A subject that divided the Legislature last year united lawmakers Friday morning. The Medicaid reform bill — Senate Bill 74 — passed the Senate unanimously. Faced with a nearly $4 billion budget shortfall, legislators have called it a must-pass bill.
The Alaska Department of Health and Social Services estimates SB 74 will save the state about $100 million by 2022.
“The heart and the philsophy of this bill was not to restrict access to the people who needed it but to reform a system that was broken,” said the measure’s sponsor, Sen. Pete Kelly of Fairbanks, Senate Finance Committee co-chair. “So, we put the pressure on the system, not the patients.”
Kelly says it’s a new approach to previous attempts at reform, which when mixed in with a fight over the program’s expansion last year, lead to a contentious debate.
“Essentially, what they’ve tried to do is reform the patients, reform the behavior of the patients who are receiving Medicaid,” Kelly told colleagues on the Senate floor.
Kelly says he thinks the provisions in SB 74 will make sense to Alaskans.
“When you tell people we’re spending $79 million on travel in Medicaid, I think most constituents would say ‘You’re kidding me?’ Well, that needed some reform because it wasn’t being coordinated well,” Kelly said.
The bill also includes provisions to track the prescription of opioid drugs in an attempt to reduce substance abuse.
Minority members called it a humane bill they could support, though there were parts they didn’t like.
“The concerns that we had were a couple of the sections that dealt with privatizing, potentially, the Pioneer Home, the facilities for juvenile justice, Alaska Psychiatric Institute,” said Sen. Bill Wielechowski. “That was a big concern that many of us have.”

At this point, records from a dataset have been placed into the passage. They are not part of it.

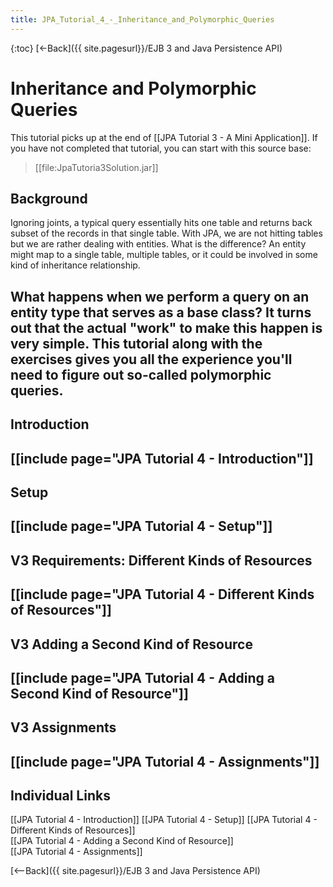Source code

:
 ```yaml
---
title: JPA_Tutorial_4_-_Inheritance_and_Polymorphic_Queries
---
```

{:toc}
[<-Back]({{ site.pagesurl}}/EJB 3 and Java Persistence API)
# Inheritance and Polymorphic Queries
This tutorial picks up at the end of [[JPA Tutorial 3 - A Mini Application]]. If you have not completed that tutorial, you can start with this source base: 
> [[file:JpaTutoria3Solution.jar]]

## Background
Ignoring joints, a typical query essentially hits one table and returns back subset of the records in that single table. With JPA, we are not hitting tables but we are rather dealing with entities. What is the difference? An entity might map to a single table, multiple tables, or it could be involved in some kind of inheritance relationship.

What happens when we perform a query on an entity type that serves as a base class? It turns out that the actual "work" to make this happen is very simple. This tutorial along with the exercises gives you all the experience you'll need to figure out so-called polymorphic queries.
----
## Introduction
[[include page="JPA Tutorial 4 - Introduction"]]
----
## Setup
[[include page="JPA Tutorial 4 - Setup"]]
----
## V3 Requirements: Different Kinds of Resources
[[include page="JPA Tutorial 4 - Different Kinds of Resources"]]
----
## V3 Adding a Second Kind of Resource
[[include page="JPA Tutorial 4 - Adding a Second Kind of Resource"]]
----
## V3 Assignments
[[include page="JPA Tutorial 4 - Assignments"]]
----
## Individual Links
[[JPA Tutorial 4 - Introduction]]
[[JPA Tutorial 4 - Setup]]
[[JPA Tutorial 4 - Different Kinds of Resources]]   
[[JPA Tutorial 4 - Adding a Second Kind of Resource]]   
[[JPA Tutorial 4 - Assignments]]

[<--Back]({{ site.pagesurl}}/EJB 3 and Java Persistence API)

SB 74 includes plans to spend $1.4 million to study the effects of privatizing those facilities. Sen. Wielechowski says he realized it was a compromise.
Senate Bill 74 now heads to the House for review.
While Medicaid reform brought members of the Senate together Friday, the question of whether to continue spending money on a lawsuit over the program’s expansion divided the House just a day before. Minority members pushed late into the night Thursday with an amendment that would recover $150,000 allocated for continuing the lawsuit, dismissed by a superior court on March 1st.
The Legislature has 30 days to appeal the case to the Alaska Supreme Court.
House Speaker Rep. Mike Chenault ruled the amendment out of order, questioning the legality of discussing litigation on the floor.